-- Records for the exercise follows --
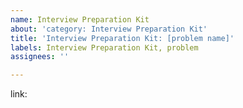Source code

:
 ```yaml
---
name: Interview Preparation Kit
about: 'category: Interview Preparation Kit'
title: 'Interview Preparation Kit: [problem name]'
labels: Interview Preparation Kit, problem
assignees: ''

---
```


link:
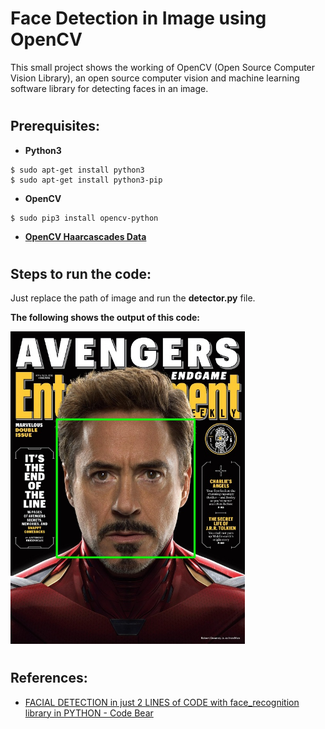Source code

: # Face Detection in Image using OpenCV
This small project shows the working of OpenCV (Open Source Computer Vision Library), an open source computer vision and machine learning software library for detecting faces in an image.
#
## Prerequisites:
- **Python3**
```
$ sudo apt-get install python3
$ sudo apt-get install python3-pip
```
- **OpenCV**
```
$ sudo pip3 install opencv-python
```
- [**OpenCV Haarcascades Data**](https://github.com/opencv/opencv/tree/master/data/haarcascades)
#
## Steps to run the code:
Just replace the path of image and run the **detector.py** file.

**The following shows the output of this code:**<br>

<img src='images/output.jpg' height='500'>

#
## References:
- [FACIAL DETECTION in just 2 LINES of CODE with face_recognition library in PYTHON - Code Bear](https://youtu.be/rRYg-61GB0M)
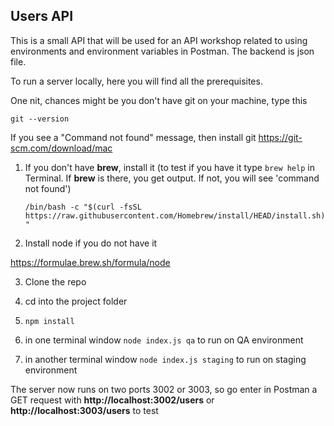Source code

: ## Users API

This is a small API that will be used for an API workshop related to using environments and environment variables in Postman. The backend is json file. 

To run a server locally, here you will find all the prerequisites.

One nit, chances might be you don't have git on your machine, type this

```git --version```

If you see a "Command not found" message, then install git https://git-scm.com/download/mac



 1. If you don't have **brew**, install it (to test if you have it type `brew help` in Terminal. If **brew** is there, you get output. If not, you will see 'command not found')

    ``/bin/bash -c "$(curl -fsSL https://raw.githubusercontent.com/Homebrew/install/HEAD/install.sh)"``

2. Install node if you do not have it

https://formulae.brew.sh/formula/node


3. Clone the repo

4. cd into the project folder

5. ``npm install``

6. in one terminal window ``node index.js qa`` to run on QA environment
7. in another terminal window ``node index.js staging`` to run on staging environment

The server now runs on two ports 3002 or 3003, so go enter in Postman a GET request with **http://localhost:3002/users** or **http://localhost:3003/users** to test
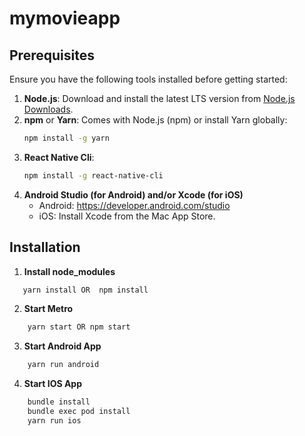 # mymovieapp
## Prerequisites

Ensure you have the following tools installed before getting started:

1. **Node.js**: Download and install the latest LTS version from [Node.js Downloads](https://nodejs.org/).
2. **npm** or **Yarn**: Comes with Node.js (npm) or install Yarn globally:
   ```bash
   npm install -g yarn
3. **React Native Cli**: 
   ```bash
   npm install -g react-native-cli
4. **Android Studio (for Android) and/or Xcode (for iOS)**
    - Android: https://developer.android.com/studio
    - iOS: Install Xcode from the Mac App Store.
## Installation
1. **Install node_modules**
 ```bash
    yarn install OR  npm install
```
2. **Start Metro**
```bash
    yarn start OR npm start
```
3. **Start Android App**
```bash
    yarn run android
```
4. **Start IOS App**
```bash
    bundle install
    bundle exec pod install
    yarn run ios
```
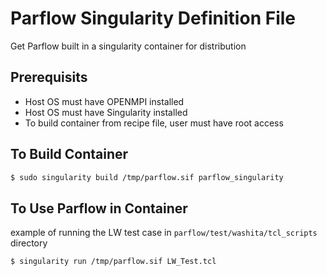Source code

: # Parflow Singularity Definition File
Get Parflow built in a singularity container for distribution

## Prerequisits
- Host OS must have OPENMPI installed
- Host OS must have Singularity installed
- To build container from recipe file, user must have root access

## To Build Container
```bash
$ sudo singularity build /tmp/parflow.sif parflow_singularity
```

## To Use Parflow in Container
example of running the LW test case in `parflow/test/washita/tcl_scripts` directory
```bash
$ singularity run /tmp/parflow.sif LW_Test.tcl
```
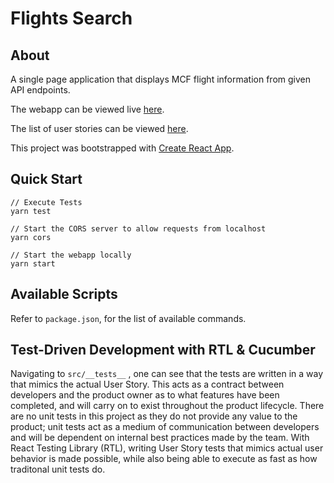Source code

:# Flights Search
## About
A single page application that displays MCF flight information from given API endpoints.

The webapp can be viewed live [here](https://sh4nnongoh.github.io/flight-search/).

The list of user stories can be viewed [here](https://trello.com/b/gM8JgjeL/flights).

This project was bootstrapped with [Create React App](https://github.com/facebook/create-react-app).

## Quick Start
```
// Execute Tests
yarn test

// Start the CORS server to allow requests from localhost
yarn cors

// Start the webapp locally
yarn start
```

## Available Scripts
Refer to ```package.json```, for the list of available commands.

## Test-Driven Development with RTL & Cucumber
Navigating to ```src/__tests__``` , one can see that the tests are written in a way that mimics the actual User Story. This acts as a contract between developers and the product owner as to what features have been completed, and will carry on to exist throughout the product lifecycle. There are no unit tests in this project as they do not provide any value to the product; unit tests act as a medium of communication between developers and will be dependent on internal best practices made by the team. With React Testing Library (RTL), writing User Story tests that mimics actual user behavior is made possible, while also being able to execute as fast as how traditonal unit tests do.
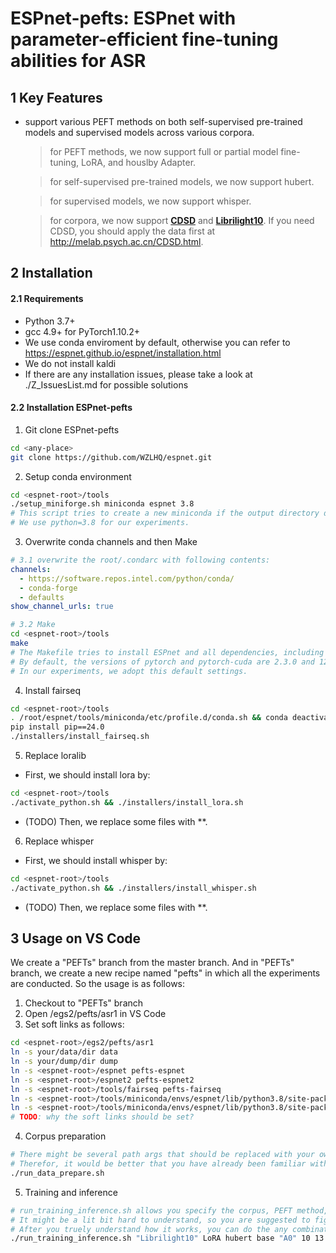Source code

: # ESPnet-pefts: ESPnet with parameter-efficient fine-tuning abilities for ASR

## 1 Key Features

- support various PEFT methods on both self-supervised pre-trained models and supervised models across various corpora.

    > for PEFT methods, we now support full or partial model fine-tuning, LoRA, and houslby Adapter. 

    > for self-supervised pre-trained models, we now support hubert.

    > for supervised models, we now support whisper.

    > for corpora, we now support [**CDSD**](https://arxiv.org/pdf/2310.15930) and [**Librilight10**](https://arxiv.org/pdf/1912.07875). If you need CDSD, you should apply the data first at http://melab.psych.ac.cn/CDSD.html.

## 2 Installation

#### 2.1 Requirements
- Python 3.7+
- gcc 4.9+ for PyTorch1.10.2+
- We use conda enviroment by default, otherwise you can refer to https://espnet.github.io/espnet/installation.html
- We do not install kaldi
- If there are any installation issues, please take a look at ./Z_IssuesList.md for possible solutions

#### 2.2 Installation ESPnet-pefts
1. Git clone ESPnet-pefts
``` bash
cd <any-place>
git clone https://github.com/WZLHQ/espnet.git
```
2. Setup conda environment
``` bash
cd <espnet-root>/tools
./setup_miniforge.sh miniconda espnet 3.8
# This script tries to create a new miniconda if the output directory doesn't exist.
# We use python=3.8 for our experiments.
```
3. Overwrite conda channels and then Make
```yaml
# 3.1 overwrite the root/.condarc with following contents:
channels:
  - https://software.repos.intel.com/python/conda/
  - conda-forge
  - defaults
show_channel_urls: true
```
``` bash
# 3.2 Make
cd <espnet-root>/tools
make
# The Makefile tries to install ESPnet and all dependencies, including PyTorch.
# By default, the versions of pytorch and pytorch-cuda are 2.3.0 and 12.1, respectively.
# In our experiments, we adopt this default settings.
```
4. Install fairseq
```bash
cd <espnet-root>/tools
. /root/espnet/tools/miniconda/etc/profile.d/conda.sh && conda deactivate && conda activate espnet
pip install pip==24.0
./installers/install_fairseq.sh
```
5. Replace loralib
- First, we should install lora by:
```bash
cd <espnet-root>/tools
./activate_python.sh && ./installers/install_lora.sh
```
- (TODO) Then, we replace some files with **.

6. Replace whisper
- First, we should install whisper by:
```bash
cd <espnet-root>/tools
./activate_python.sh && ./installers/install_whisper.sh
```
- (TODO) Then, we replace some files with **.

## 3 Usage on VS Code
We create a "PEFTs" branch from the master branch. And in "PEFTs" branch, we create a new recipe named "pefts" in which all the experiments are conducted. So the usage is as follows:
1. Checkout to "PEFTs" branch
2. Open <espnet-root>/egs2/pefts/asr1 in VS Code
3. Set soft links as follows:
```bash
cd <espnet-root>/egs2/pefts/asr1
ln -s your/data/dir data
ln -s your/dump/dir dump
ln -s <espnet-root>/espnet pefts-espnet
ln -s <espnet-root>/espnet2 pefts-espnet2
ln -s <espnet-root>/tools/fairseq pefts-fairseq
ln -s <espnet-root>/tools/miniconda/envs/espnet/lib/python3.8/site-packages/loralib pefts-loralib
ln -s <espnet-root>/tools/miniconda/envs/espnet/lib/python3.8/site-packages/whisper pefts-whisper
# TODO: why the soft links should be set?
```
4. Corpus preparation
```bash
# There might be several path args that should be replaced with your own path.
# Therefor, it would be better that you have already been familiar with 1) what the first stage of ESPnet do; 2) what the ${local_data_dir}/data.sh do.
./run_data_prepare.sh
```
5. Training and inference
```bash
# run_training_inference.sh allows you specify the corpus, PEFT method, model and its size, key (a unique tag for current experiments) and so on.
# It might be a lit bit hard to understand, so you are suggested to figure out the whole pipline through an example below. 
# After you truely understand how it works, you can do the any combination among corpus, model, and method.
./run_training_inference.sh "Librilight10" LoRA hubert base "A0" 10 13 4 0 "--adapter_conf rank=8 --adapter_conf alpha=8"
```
-- Records for the exercise concluded --
-- Records for the exercise follows --
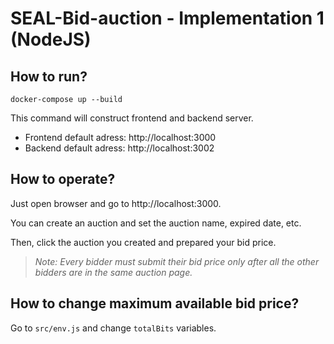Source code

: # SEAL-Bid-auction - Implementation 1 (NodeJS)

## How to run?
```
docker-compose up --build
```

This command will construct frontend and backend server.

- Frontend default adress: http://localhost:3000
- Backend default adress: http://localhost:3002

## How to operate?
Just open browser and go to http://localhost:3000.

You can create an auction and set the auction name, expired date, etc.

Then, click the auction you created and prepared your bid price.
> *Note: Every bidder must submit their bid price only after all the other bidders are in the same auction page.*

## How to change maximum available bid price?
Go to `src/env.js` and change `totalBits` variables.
-- Records for the exercise concluded --
-- Records for the exercise follows --
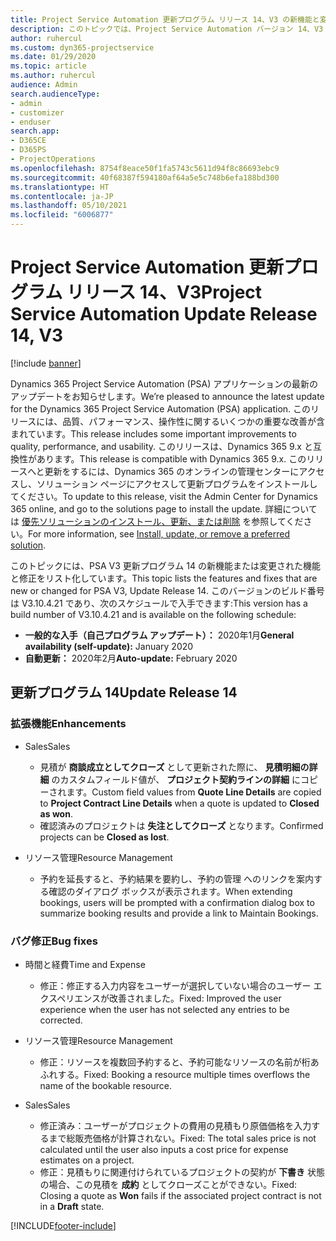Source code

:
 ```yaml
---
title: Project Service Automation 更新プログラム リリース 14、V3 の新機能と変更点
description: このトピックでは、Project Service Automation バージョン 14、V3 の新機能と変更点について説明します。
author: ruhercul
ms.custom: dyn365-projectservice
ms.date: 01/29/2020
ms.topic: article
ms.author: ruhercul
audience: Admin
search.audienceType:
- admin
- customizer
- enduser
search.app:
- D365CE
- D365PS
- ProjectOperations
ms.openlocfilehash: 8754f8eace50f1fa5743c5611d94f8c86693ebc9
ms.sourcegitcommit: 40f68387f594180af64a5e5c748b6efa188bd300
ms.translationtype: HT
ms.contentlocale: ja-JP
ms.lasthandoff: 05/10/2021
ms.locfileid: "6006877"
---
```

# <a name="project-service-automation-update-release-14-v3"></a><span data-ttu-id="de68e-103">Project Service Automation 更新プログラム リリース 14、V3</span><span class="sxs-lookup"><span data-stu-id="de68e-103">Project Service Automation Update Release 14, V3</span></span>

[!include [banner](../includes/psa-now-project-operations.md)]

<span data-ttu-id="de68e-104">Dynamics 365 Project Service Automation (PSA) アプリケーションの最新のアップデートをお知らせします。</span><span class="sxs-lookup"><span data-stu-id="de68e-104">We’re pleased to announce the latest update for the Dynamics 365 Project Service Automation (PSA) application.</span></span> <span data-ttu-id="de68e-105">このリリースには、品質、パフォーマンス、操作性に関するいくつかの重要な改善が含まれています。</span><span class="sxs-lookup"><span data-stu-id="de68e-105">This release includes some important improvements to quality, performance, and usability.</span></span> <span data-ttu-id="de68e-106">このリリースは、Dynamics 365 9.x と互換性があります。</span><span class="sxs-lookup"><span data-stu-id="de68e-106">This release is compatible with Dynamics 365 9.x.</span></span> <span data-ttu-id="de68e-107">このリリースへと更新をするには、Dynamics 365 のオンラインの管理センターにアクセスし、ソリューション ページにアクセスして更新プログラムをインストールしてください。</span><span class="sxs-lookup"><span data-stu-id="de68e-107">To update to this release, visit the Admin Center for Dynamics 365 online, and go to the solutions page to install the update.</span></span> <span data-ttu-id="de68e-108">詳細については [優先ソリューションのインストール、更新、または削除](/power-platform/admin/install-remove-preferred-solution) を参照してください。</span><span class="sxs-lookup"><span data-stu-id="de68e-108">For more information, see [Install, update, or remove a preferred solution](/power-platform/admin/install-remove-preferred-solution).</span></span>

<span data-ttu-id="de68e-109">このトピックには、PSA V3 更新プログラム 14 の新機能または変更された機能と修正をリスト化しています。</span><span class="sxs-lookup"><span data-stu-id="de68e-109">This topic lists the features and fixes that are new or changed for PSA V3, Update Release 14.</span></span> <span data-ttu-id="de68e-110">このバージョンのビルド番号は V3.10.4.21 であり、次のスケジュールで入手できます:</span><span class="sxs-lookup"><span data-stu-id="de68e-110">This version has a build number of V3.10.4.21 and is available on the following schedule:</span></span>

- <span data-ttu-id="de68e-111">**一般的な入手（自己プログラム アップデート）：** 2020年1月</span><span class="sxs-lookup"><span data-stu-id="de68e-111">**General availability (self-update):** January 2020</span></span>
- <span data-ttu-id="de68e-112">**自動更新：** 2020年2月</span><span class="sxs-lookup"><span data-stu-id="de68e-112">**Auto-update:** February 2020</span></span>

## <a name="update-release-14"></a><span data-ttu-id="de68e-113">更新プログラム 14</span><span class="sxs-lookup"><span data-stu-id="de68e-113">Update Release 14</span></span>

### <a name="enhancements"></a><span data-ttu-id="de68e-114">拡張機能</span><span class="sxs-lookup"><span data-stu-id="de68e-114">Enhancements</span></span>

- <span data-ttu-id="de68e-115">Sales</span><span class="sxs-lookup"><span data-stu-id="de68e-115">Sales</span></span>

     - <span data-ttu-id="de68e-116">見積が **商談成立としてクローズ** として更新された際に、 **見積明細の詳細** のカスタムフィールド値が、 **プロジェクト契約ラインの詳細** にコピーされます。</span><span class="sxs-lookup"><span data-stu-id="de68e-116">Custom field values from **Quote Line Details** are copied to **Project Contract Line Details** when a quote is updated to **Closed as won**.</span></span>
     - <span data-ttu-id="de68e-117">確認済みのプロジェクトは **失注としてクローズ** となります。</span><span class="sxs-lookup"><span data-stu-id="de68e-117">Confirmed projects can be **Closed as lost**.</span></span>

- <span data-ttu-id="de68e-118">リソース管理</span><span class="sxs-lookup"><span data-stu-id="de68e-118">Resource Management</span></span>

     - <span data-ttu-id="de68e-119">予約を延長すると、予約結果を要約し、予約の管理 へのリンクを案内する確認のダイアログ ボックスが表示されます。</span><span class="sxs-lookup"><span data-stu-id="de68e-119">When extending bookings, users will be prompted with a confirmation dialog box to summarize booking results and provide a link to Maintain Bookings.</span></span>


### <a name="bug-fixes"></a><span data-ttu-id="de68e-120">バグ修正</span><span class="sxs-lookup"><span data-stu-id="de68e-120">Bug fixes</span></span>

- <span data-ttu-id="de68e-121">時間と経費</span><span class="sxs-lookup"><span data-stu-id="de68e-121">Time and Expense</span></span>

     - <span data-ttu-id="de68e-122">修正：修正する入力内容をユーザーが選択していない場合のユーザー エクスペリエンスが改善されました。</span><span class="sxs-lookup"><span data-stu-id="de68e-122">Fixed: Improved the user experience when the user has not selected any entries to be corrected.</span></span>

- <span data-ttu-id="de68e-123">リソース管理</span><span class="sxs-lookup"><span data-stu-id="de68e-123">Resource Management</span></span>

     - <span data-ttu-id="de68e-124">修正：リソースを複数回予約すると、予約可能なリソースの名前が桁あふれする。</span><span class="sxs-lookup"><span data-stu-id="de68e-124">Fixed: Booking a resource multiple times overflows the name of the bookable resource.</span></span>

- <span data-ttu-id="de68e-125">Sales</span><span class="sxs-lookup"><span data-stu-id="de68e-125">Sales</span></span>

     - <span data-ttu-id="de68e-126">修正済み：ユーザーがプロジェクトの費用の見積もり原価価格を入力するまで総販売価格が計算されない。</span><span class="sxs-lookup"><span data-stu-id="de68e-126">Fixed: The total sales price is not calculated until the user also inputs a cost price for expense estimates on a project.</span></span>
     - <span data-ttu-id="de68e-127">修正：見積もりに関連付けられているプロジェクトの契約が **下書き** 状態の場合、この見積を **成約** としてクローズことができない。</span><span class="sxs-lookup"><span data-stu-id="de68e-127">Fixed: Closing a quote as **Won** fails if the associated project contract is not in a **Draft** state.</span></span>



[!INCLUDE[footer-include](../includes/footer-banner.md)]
-- Records for the exercise concluded --
Within the listing above, work out how many lines hold "must", and answer with that number only.

4